Internet datacenters and cloud computing environments consist of a multitude of servers that process requests that arrive from a population of customers. Incoming requests that find all servers busy have to wait until a server becomes idle. This type of queuing system is known as a G/G/c system, and has been extensively studied in the queuing literature under steady state conditions, i.e., when the average arrival rate of requests is smaller than the maximum rate at which the system can perform work, i.e., the system capacity . In this dissertation, we studied multi-server systems that are subject to finite duration traffic surges during which time the average arrival rate of requests exceeds the system’s capacity.

Traffic surges generate very high response times that can be orders of magnitude higher than corresponding steady state values and can be very disruptive to users and damaging to organizations that provide computing services. Cloud providers, such as Infrastructure as a Service (IaaS), allow for resources in the form of virtual machines to be dynamically added or removed from the set of available resources to cope with traffic intensity variability to help ensure that response times stay within expected values. This is called elasticity. To mitigate the impacts of traffic surges we designed, implemented, and extensively evaluated several autonomic controllers for multi-server elasticity that use the analytic estimate equations derived in this dissertation.

The contributions of the dissertation fall broadly into two main categories: (1) Analysis of the impacts of traffic surges of various shapes by proposing several metrics and deriving analytic estimates for them; and (2) Design of several autonomic controllers using the derived formulas to mitigate the negative impacts of such traffic surges.

We analyzed the impact of rectangular workload surges by proposing several metrics and deriving closed form approximate analytic expressions for them. We extended the research for other shapes of surges, including generic trapezoidal and triangular surges. To validate the derived equations, we developed a G/G/c simulator that we used to carry out extensive experiments that showed that the error between the analytic estimates and simulation is very small in all cases analyzed.

We designed and implemented several autonomic controllers that dynamically control the elasticity of a multi-server system to mitigate the negative effects of temporary traffic surges.

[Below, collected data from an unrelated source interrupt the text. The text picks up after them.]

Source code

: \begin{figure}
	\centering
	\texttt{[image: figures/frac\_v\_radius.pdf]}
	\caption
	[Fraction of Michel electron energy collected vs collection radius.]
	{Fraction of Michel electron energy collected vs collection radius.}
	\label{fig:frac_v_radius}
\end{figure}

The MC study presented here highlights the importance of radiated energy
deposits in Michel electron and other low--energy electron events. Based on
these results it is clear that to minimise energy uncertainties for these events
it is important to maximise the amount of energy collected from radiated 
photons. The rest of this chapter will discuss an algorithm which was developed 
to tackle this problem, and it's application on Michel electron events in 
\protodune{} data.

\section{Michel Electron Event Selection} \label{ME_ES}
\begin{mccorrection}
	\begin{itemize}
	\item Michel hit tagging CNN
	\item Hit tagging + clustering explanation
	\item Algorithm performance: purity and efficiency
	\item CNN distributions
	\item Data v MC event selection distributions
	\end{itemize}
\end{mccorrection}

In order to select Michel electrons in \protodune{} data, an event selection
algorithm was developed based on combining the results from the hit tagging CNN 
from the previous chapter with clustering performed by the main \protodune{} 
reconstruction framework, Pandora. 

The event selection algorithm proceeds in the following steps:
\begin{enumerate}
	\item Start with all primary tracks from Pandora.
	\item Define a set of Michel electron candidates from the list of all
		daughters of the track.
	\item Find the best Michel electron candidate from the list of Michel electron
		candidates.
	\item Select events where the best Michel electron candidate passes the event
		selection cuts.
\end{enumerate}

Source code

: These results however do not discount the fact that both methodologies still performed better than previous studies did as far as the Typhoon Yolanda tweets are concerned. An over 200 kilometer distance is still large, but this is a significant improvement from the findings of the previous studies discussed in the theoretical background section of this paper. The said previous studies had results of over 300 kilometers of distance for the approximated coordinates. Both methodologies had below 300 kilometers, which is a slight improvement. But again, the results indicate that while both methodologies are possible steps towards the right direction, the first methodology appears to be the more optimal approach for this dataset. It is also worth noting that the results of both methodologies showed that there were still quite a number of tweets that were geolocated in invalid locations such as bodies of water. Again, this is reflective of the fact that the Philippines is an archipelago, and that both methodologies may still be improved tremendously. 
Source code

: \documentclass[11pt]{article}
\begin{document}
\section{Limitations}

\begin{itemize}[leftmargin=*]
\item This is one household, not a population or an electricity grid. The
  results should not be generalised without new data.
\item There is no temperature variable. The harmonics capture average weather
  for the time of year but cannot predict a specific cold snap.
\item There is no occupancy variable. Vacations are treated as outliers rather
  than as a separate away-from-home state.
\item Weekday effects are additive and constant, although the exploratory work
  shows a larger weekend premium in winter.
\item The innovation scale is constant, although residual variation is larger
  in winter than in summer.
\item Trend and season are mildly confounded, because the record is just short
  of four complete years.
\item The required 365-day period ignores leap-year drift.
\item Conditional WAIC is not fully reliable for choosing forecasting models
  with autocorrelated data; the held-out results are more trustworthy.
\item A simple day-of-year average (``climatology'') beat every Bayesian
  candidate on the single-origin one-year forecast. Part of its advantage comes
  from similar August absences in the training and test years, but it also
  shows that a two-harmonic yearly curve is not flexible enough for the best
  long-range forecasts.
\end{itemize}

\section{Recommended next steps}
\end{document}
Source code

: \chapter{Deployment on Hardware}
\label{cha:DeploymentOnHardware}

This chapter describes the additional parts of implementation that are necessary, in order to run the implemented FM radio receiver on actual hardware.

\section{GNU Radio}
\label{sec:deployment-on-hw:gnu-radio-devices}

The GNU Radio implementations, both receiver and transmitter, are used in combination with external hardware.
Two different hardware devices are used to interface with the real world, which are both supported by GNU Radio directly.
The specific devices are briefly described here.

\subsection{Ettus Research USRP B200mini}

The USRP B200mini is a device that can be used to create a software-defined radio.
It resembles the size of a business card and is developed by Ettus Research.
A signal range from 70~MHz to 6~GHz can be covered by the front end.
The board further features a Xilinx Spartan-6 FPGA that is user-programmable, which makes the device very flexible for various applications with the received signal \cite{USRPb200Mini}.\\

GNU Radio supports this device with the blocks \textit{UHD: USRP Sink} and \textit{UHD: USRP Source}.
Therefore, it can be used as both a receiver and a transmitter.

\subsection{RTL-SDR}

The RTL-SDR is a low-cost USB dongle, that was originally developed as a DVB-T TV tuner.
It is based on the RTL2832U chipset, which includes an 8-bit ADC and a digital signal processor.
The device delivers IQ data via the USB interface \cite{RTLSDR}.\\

The results showed that our autonomic controller successfully varied the number of servers to mitigate the impacts of the traffic surges. We also conducted experiments using workload surges from Google traces, in lieu of distribution-driven request arrival data, with and without the autonomic controller. We also proposed several new autonomic controllers that incorporate server startup delays; these controllers are evaluated through simulation experiments. Additionally, we proposed a new generalized method for workload characterization for elasticity control of arbitrary-shaped workload surges. The effectiveness of the controller was then evaluated.

Finally, this dissertation’s main contributions are:  (1) Proposal of several metrics to estimate the impacts of traffic surges; (2) Derivation of approximate closed form expressions for the proposed metrics for rectangular, trapezoidal and triangular shaped traffic surge impacts; (3) Design and implementation of a simulator for a G/G/c system to evaluate the accuracy of the equations in (2); (4) Design, implementation, and extensive evaluation of several autonomic controllers for multi-server elasticity that use the equations derived in (2). (5) Proposal and use of a generalized method for workload characterization for elasticity control under traffic surges.

Posted 5 years, 7 months ago